São pessoas vistas, pelos outros, como extremamente competentes, dedicadas, enfim, bem-sucedidas! No entanto, por trás desta performance tão agradável aos que com elas convivem, esconde-se, a maior parte das vezes, um enorme medo de falhar e de não corresponder a todas estas expectativas. Uma necessidade de ter, constantemente, aprovação externa e reconhecimento. E quando as metas são atingidas, o prazer é volátil, rapidamente aparece a ambição de atingir a meta seguinte. Geralmente, os pensamentos ganham um caráter rígido (que é normalmente impercetível para o próprio) de tudo ou nada — “ou atinjo o sucesso, ou falhei redondamente”; “ou proponho-me a atingir o melhor resultado possível, ou prefiro nem tentar”.
Claro que o perfecionismo pode ter motivações variadas. Existem pessoas com um temperamento mais direcionado para resultados, com uma grande motivação de trabalhar e atingir metas elevadas, sem que isso tenha de significar uma autoestima fragilizada, apenas uma motivação interna que lhes é natural. Mas não é a realidade da maior parte dos casos. O perfecionismo, geralmente, funciona como uma “proteção” de um medo mais profundo. Podemos estar a falar do medo de perder a estabilidade financeira, por exemplo, que habitualmente está presente em pessoas que passaram por dificuldades neste âmbito. Aqui o “abrandar” passa a ser interpretado como uma ameaça de perder algo ou de se ficar estagnado. Pode estar presente a sensação de não se sair bem noutros contextos de vida (geralmente nas relações) e por isso lutar para “ser muito bom” no trabalho. Mas o mais comum, é quando o perfecionismo funciona como uma forma de compensar um sentimento profundo de não se ser suficiente ou até, de se sentir inferior.

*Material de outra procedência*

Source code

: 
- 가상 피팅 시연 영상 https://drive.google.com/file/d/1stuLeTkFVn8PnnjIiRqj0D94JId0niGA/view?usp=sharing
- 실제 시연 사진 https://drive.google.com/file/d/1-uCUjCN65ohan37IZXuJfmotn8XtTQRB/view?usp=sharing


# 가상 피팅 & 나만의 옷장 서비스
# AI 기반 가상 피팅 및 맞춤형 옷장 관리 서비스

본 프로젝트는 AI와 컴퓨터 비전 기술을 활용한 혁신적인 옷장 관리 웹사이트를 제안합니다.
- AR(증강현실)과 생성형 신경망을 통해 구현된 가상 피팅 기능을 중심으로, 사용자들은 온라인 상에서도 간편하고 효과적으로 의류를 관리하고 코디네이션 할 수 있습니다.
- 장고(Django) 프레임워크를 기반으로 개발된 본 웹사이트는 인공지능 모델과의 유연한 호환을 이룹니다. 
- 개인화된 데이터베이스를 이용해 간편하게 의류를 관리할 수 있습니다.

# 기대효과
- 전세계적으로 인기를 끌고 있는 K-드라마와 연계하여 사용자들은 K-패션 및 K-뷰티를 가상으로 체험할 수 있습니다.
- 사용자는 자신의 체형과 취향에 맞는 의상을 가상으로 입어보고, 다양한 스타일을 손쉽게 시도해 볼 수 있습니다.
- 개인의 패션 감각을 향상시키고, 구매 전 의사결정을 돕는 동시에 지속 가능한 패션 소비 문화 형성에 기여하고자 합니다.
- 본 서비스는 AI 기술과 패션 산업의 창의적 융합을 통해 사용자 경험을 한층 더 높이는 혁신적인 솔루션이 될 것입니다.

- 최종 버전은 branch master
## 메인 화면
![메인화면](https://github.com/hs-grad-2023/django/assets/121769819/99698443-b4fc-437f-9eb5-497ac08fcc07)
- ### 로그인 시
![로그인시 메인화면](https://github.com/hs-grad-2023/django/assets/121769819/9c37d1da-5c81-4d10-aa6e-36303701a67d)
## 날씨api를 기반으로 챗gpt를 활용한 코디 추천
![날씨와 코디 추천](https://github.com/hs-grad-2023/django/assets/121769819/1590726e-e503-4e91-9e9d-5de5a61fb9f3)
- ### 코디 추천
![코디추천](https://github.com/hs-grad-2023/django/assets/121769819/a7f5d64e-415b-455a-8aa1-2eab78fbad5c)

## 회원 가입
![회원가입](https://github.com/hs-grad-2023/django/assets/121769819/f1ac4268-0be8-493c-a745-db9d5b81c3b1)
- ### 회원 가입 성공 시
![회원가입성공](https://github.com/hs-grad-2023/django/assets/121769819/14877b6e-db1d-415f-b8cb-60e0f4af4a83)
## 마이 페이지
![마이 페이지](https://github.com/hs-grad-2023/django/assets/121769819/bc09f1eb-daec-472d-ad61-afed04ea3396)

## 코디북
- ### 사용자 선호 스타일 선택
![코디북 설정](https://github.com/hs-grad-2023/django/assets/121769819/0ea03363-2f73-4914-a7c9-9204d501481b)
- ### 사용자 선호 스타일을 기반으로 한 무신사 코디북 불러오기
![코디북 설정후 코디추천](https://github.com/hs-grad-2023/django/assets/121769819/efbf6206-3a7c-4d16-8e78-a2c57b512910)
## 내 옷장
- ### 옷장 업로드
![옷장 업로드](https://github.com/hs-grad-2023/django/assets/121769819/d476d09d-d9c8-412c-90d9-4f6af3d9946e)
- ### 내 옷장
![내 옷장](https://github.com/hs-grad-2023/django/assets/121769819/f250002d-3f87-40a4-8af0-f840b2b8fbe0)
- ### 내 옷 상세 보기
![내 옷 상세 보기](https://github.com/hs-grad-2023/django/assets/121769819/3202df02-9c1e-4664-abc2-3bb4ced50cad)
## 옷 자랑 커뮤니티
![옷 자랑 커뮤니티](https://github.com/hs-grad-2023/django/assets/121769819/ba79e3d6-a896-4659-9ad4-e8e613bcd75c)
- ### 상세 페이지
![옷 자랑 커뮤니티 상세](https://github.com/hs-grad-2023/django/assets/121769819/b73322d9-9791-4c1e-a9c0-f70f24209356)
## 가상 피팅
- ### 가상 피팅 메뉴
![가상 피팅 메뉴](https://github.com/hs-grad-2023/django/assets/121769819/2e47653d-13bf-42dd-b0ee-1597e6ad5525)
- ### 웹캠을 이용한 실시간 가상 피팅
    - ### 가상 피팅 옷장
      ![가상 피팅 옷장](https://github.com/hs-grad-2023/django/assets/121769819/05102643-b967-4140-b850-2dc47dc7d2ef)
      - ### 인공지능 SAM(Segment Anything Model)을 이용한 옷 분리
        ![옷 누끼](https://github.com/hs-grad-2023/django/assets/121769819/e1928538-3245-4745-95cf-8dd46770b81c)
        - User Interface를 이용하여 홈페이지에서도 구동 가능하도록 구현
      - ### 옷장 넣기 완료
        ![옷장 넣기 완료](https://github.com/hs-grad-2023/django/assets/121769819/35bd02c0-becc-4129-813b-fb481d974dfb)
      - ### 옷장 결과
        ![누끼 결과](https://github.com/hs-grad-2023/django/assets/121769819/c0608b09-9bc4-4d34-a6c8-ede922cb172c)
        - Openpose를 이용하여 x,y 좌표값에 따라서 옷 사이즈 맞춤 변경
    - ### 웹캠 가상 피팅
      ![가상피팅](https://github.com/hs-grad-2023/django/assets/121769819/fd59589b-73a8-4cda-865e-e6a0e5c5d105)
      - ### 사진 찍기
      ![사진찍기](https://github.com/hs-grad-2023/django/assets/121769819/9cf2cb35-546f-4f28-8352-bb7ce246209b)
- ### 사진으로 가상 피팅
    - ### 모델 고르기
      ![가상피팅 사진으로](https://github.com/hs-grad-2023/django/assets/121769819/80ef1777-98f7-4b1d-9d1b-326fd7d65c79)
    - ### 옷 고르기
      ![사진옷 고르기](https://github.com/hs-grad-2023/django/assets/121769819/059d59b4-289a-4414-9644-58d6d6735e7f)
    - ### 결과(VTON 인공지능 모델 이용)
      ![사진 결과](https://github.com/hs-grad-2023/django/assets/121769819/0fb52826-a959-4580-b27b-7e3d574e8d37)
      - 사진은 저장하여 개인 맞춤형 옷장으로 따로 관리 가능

E este sentimento de inferioridade é mantido, na maioria dos casos, por um importante fator — o discurso interno. A autocrítica, o rebaixar-se a si mesmo, a comparação constante aos outros. Este diálogo interno está repleto de “eu devia ter sido capaz de x”, “só faço asneiras”, “sou sempre a mesma coisa, que desilusão”, “o que é que os outros ficaram a achar?”, “eu já devia saber que não são tão inteligente como y”, “nem sei para que tento”. Uma provável explicação para este discurso tão negativo poderá ser um pai, mãe, familiar ou pessoa importante que era exigente, crítica ou que valorizava em demasia as opiniões dos outros, notas ou resultados. É o aprender, desde cedo, que o amor (ou simplesmente o apreço dos outros) é condicional — que iremos ser gostados se atingirmos os resultados que são esperados.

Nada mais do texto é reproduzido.